A group of concerned neighbors have begun exploring ways we can make access to Alamo Square safer for our most vulnerable community members: our children, seniors, and our underserved neighbors. Safer pedestrian travel to and from the park benefits the entire community.

If you'd like to get more involved in making pedestrian access to our park safer for all, please join us at our next in-person meeting and training with WalkSF this Saturday, November 13th at Alamo Square from 10am-12pm. Meet by the picnic table next to the tennis court.

Thank you to our friends at WalkSF for leading our discussions about traffic calming and how we can  make Alamo Square safer for pedestrians.  During our last meeting we discussed some of the most dangerous intersections around the park and the broader neighborhood. 

Over the past year several of our neighbors have expressed concerns about drivers becoming increasingly aggressive and wreckless while driving around our neighborhood.
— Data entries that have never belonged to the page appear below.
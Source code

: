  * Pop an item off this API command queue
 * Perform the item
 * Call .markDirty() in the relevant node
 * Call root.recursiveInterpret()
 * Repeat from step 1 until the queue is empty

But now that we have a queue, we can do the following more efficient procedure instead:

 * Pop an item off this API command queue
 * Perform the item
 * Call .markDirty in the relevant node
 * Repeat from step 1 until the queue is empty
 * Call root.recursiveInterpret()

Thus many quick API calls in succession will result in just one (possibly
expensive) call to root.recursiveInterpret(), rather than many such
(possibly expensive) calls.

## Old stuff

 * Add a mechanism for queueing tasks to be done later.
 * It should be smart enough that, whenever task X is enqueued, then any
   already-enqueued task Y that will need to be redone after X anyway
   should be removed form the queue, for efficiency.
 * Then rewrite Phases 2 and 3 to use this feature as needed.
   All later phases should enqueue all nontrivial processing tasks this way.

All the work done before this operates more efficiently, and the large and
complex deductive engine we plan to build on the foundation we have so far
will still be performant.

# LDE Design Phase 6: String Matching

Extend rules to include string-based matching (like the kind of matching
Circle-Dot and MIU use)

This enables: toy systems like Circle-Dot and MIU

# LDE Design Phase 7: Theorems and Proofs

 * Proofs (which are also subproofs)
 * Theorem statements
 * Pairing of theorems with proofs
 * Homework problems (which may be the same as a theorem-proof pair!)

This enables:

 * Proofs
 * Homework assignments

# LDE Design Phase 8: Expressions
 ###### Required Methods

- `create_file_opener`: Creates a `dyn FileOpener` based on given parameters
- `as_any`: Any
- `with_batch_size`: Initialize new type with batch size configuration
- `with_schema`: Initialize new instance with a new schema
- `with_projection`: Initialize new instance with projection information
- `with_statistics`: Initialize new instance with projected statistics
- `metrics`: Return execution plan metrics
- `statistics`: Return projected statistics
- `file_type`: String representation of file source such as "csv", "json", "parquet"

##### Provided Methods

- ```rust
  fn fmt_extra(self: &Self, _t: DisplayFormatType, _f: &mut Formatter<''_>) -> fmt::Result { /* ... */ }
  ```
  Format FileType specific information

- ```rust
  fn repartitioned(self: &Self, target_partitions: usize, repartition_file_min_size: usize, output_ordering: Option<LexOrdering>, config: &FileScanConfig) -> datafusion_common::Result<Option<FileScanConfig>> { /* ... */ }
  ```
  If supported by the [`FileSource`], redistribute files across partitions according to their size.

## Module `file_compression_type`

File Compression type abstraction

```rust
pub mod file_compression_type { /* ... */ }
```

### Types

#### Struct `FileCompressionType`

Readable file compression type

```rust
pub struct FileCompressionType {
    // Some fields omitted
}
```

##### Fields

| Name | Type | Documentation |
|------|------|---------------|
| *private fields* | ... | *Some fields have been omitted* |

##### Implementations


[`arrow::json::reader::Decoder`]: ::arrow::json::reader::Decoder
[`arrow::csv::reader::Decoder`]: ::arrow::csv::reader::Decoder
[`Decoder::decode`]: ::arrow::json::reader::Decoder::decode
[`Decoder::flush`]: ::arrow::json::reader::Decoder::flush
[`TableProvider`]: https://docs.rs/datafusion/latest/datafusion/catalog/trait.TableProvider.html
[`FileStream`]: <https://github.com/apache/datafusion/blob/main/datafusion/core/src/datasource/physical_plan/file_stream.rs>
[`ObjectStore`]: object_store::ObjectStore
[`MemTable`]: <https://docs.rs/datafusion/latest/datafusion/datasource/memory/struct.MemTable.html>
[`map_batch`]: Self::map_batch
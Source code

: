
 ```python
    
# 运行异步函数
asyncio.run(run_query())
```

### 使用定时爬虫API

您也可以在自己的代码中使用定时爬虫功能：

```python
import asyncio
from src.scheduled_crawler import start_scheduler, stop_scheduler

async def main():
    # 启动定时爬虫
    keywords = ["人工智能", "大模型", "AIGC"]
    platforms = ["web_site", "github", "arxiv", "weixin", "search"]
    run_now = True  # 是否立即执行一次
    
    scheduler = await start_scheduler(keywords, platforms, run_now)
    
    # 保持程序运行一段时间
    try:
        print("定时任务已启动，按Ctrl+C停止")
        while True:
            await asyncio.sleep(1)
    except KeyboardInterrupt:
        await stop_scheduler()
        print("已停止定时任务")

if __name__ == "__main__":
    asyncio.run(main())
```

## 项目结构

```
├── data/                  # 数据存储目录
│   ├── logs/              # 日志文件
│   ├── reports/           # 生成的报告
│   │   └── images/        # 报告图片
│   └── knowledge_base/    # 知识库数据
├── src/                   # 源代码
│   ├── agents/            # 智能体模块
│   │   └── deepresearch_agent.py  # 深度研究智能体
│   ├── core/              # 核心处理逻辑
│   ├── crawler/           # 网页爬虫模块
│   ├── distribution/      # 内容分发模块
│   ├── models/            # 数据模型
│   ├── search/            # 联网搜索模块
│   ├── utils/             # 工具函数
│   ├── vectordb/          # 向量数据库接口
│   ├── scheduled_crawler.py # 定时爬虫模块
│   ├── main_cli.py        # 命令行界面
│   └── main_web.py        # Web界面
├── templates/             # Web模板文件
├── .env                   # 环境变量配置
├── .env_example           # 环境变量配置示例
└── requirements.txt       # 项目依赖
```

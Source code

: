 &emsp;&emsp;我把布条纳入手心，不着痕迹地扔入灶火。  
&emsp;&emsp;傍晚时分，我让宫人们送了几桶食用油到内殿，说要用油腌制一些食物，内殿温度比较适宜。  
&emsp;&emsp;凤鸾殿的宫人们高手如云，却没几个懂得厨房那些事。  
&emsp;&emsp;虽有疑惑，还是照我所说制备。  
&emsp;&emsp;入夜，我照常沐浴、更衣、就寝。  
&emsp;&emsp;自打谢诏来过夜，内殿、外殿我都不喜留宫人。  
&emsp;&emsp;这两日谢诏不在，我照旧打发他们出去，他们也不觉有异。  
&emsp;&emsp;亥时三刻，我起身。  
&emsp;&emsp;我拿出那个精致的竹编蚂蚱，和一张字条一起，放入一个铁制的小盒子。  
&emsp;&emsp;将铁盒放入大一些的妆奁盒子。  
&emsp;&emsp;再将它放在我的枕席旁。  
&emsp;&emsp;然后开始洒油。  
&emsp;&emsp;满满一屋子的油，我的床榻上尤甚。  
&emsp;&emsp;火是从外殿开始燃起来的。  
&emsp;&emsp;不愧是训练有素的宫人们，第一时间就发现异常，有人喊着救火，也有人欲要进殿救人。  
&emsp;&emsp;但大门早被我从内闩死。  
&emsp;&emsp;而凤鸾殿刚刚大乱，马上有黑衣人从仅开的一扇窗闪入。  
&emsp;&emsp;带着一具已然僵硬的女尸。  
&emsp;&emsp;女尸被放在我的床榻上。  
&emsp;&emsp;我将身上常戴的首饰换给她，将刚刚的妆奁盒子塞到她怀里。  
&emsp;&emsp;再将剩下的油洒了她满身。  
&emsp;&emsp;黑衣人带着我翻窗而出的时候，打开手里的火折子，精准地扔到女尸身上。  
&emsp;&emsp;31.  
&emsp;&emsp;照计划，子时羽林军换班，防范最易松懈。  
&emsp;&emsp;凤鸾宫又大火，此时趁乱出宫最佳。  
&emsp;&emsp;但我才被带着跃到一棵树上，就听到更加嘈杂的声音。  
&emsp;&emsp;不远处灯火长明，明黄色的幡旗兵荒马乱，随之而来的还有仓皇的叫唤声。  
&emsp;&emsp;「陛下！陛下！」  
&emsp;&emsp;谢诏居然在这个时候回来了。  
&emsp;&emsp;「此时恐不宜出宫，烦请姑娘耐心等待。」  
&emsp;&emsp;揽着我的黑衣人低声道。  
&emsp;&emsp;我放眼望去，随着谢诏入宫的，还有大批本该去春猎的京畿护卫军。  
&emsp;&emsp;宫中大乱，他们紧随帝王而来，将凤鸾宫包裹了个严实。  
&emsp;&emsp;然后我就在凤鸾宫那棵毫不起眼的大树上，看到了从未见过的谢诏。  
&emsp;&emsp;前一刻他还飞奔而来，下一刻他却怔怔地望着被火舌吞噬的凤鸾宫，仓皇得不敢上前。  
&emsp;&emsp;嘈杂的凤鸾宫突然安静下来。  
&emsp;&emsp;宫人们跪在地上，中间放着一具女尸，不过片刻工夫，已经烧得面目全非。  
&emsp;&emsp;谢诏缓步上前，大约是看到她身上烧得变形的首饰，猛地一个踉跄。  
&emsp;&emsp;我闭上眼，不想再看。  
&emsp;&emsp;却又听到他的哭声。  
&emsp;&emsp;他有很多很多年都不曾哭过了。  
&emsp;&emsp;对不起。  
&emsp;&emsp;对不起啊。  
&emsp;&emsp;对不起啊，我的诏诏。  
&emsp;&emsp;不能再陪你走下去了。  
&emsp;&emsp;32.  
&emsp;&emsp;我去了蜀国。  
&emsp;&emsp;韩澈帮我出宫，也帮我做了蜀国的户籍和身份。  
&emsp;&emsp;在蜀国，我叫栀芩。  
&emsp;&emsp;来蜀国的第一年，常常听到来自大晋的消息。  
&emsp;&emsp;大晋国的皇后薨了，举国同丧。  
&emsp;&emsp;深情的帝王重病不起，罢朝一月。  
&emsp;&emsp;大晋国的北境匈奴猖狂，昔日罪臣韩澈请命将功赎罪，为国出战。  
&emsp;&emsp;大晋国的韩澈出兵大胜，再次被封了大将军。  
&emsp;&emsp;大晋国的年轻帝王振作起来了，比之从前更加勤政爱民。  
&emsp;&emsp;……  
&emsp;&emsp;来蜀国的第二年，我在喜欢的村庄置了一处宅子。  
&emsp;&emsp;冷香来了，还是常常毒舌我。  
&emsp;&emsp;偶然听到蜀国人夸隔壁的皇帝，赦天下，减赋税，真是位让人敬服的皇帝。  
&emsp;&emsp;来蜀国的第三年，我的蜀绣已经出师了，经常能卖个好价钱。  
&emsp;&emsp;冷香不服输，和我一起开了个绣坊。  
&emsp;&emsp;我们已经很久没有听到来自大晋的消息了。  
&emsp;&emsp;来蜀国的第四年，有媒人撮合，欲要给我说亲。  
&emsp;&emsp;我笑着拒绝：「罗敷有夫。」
High risk intersections like Scott and Fulton and Fulton and Steiner are not new to ASNA. In past years ASNA has pushed SFPD to provide traffic enforcement to sight drivers who blow through stop signs or fail to yeild to pedestrians. But placing traffic enforcement officers at these intersections is only a temporary solution. If we want to make access to and from Alamo Square safer for the entire neighborhood, we need changes to the streetscape that will slow drivers down and prompt them to yield to pedestrians.

We all deserve to live in a neighborhood where aggressive driving and road rage is not part of the everyday reality of traveling around on foot. A vehicle striking a pedestrian in a residential neighborhood is not acceptable and there are things we can do to reduce the risks of this happening. 

Making access to our park safer for everyone also benefits our  historically underserved neighbors by creating safe pathways to and from the park to their homes.